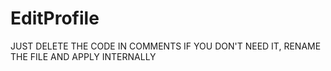 # EditProfile
JUST DELETE THE CODE IN COMMENTS IF YOU DON'T NEED IT,
RENAME THE FILE AND APPLY INTERNALLY

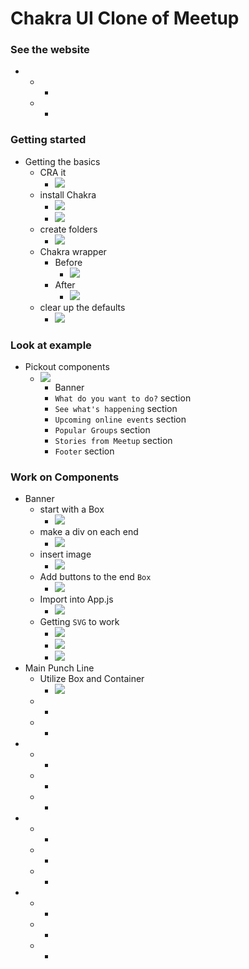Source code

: # Chakra UI Clone of Meetup

### See the website
- 
    - 
        - 
    - 
        - 
        
### Getting started
- Getting the basics
    - CRA it
        - ![](imgs/0101.jpg)
    - install Chakra
        - ![](imgs/0102.jpg)
        - ![](imgs/0103.jpg)
    - create folders
        - ![](imgs/0104.jpg)
    - Chakra wrapper
        - Before
            - ![](imgs/0105.jpg)
        - After
            - ![](imgs/0106.jpg)
    - clear up the defaults
        - ![](imgs/0107.jpg)
            

### Look at example
- Pickout components
    - ![](imgs/0201.jpeg)
        - Banner
        - `What do you want to do?` section
        - `See what's happening` section
        - `Upcoming online events` section
        - `Popular Groups` section
        - `Stories from Meetup` section
        - `Footer` section

### Work on Components
- Banner
    - start with a Box
        - ![](imgs/0301.jpg)
    - make a div on each end
        - ![](imgs/0303.jpg)
    - insert image
        - ![](imgs/0304.jpg)
    - Add buttons to the end `Box`
        - ![](imgs/0305.jpg)
    - Import into App.js
        - ![](imgs/0306.jpg)
    - Getting `SVG` to work
        - ![](imgs/0307.jpg)
        - ![](imgs/0308.jpg)
        - ![](imgs/0309.jpg)
- Main Punch Line
    - Utilize Box and Container
        - ![](imgs/0310.jpg)
    - 
        - 
    - 
        - 
- 
    - 
        - 
    - 
        - 
    - 
        - 
- 
    - 
        - 
    - 
        - 
    - 
        - 
- 
    - 
        - 
    - 
        - 
    - 
        - 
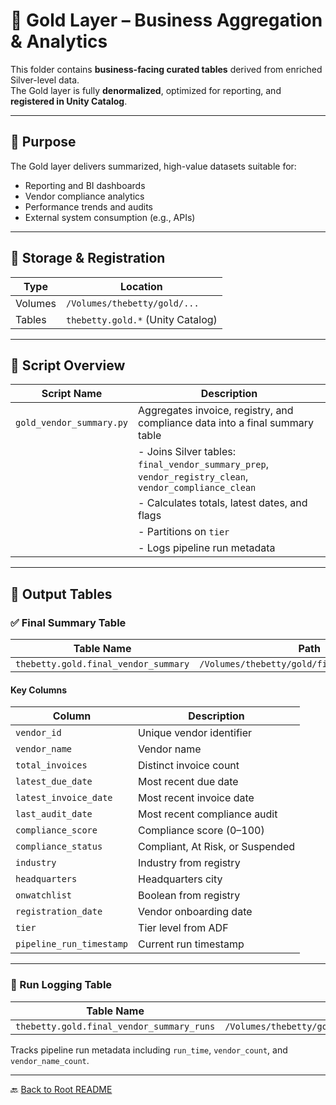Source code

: # 🥇 Gold Layer – Business Aggregation & Analytics

This folder contains **business-facing curated tables** derived from enriched Silver-level data.  
The Gold layer is fully **denormalized**, optimized for reporting, and **registered in Unity Catalog**.

---

## 🧠 Purpose

The Gold layer delivers summarized, high-value datasets suitable for:

- Reporting and BI dashboards
- Vendor compliance analytics
- Performance trends and audits
- External system consumption (e.g., APIs)

---

## 📍 Storage & Registration

| Type     | Location |
|----------|----------|
| Volumes  | `/Volumes/thebetty/gold/...` |
| Tables   | `thebetty.gold.*` (Unity Catalog) |

---

## 📄 Script Overview

| Script Name              | Description |
|--------------------------|-------------|
| `gold_vendor_summary.py` | Aggregates invoice, registry, and compliance data into a final summary table |
|                          | - Joins Silver tables: `final_vendor_summary_prep`, `vendor_registry_clean`, `vendor_compliance_clean` |
|                          | - Calculates totals, latest dates, and flags |
|                          | - Partitions on `tier` |
|                          | - Logs pipeline run metadata |

---

## 🧮 Output Tables

### ✅ Final Summary Table

| Table Name                              | Path                                           |
|-----------------------------------------|------------------------------------------------|
| `thebetty.gold.final_vendor_summary`    | `/Volumes/thebetty/gold/final_vendor_summary` |

#### Key Columns

| Column                 | Description                                  |
|------------------------|----------------------------------------------|
| `vendor_id`            | Unique vendor identifier                     |
| `vendor_name`          | Vendor name                                  |
| `total_invoices`       | Distinct invoice count                       |
| `latest_due_date`      | Most recent due date                         |
| `latest_invoice_date`  | Most recent invoice date                     |
| `last_audit_date`      | Most recent compliance audit                 |
| `compliance_score`     | Compliance score (0–100)                     |
| `compliance_status`    | Compliant, At Risk, or Suspended             |
| `industry`             | Industry from registry                       |
| `headquarters`         | Headquarters city                            |
| `onwatchlist`          | Boolean from registry                        |
| `registration_date`    | Vendor onboarding date                       |
| `tier`                 | Tier level from ADF                          |
| `pipeline_run_timestamp` | Current run timestamp                     |

---

### 🧾 Run Logging Table

| Table Name                                 | Path                                                      |
|--------------------------------------------|-----------------------------------------------------------|
| `thebetty.gold.final_vendor_summary_runs`  | `/Volumes/thebetty/gold/logs/final_vendor_summary_runs`   |

Tracks pipeline run metadata including `run_time`, `vendor_count`, and `vendor_name_count`.

---

🔙 [Back to Root README](../../README.md)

•••••

Your reply should be a single number: the count of lines above that contain the word "level".

Exercise result: 2